Luego estalló la guerra de los mil días y las líneas telegrafistas fueron cortadas por el ejército liberal, que se revelaba contra el conservador” (p. 36). El oficio era peligroso antes y ahora pues comunicar es pensar políticamente y esto puede poner en riesgo la vida. Registrar los males sempiternos del país, a través del telégrafo, era tan delicado como divulgar el comienzo de una guerra.

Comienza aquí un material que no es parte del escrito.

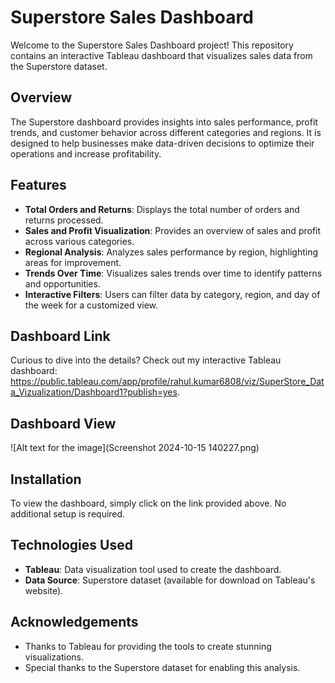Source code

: # Superstore Sales Dashboard

Welcome to the Superstore Sales Dashboard project! This repository contains an interactive Tableau dashboard that visualizes sales data from the Superstore dataset.

## Overview

The Superstore dashboard provides insights into sales performance, profit trends, and customer behavior across different categories and regions. It is designed to help businesses make data-driven decisions to optimize their operations and increase profitability.

## Features

- **Total Orders and Returns**: Displays the total number of orders and returns processed.
- **Sales and Profit Visualization**: Provides an overview of sales and profit across various categories.
- **Regional Analysis**: Analyzes sales performance by region, highlighting areas for improvement.
- **Trends Over Time**: Visualizes sales trends over time to identify patterns and opportunities.
- **Interactive Filters**: Users can filter data by category, region, and day of the week for a customized view.

## Dashboard Link

Curious to dive into the details? Check out my interactive Tableau dashboard: https://public.tableau.com/app/profile/rahul.kumar6808/viz/SuperStore_Data_Vizualization/Dashboard1?publish=yes.

## Dashboard View

![Alt text for the image](Screenshot 2024-10-15 140227.png)


## Installation

To view the dashboard, simply click on the link provided above. No additional setup is required.

## Technologies Used

- **Tableau**: Data visualization tool used to create the dashboard.
- **Data Source**: Superstore dataset (available for download on Tableau's website).





## Acknowledgements

- Thanks to Tableau for providing the tools to create stunning visualizations.
- Special thanks to the Superstore dataset for enabling this analysis.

Leyendo desde otras coordenadas encontramos inserto en los datos históricos la noticia del primer telégrafo, la masacre de las bananeras, el final incierto de un busto de Uribe Uribe, la creación de la vía que comunica a Antioquia con el Chocó, El Bogotazo, la Primera y la Segunda guerra mundial. Los personajes no solo acceden y se dejan llevar por el oleaje de la historia, sino que reaccionan, sienten, se vuelcan y luchan por insertarse en la narrativa de su tiempo: “Entre los archivos que guarda Lily está el telegrama que le envió a Mariano Ospina Pérez […]. Tras El Bogotazo, ella le había escrito una carta en la que le expresaba su solidaridad al presidente” (p. 83). No nos sorprenden entonces las narraciones orales que describen seres humanos luchando contra el embate de la historia: “Doblé por Gómez Ángel –digo por El Palo– y me dirigí hasta la calle Ayacucho” (p. 106). Apartado que señala cómo la estirpe de los Trujillo Cossio, resabiada a los tiempos y a las costumbres, continuó llamando a la carrera popularmente conocida como El Palo por el nombre que tenía cuando ellos llegaron a habitarla después de llegar de Urrao a Medellín. Ahonda un poco más en las emociones y la forma como se compartían en ese tiempo, leemos un lacónico telégrafo: “Amote” (p. 38), un telegrama para decir Te amo. Eran tiempos difíciles, pero aun así había aire y espacio para amar, para pedir la mano y casarse.
Al escuchar y leer en voz de los que quedaron para contar las historias percibimos cómo el cronista va encontrando su propia traza, quizás de lo que está hecho su voz. Ante una foto y un juego familiar, Juan Diego, se detiene y medita: “Los telegrafistas de pueblo relataron sus vidas como si se tratara de un cuento, con recuerdos vagos, de manera no lineal, con anécdotas que han perdido el tiempo y el lugar […] sus historias cayeron en el olvido y buscan quien las narre a la próxima generación” (p. 29). El autor hace parte de los herederos de la estirpe. Ante la muerte del primo amado que inició la investigación, le es preciso ayudar a narrar: “Le dije que tenía urgencia de escribir la historia antes de que se me borrara, que cada hallazgo me comprometía más” (p. 64).
Esta crónica cumple ese compromiso, no solo con la historia sino con un asunto fundamental: el papel de la mujer y los roles de género en la edificación de la sociedad Antioqueña. No es en balde que de repente en medio del juego del fandango el narrador, ya como personaje, nos diga “¿Qué habrían decidido las mujeres que me precedieron de poder escoger su camino? ¿Cuántos hijos habrían tenido? Mi hermana dice que no quiere tener, mi madre tuvo tres, mi abuela cinco” (p. 90). Así nos cuestiona sobre la forma cómo la historia de las mujeres ha sido oscurecida, vilipendiada, subyugada al papel de esposas y madres. Cuando Juan diego se ubica como el nieto de Mamalola, se pregunta por la voluntad de ella y su progenie, trazándose a sí mismo como el bisnieto, el nieto, el hijo, el hermano. Restaura la voluntad y la facultad de nombrar el mundo desde la feminidad.
Cuestiona y anula la capacidad que tiene la genealogía patriarcal de eliminar a la mujer narrada y narradora. Así, la obra se torna una conversación por iniciar, un continuo destejer para tejer.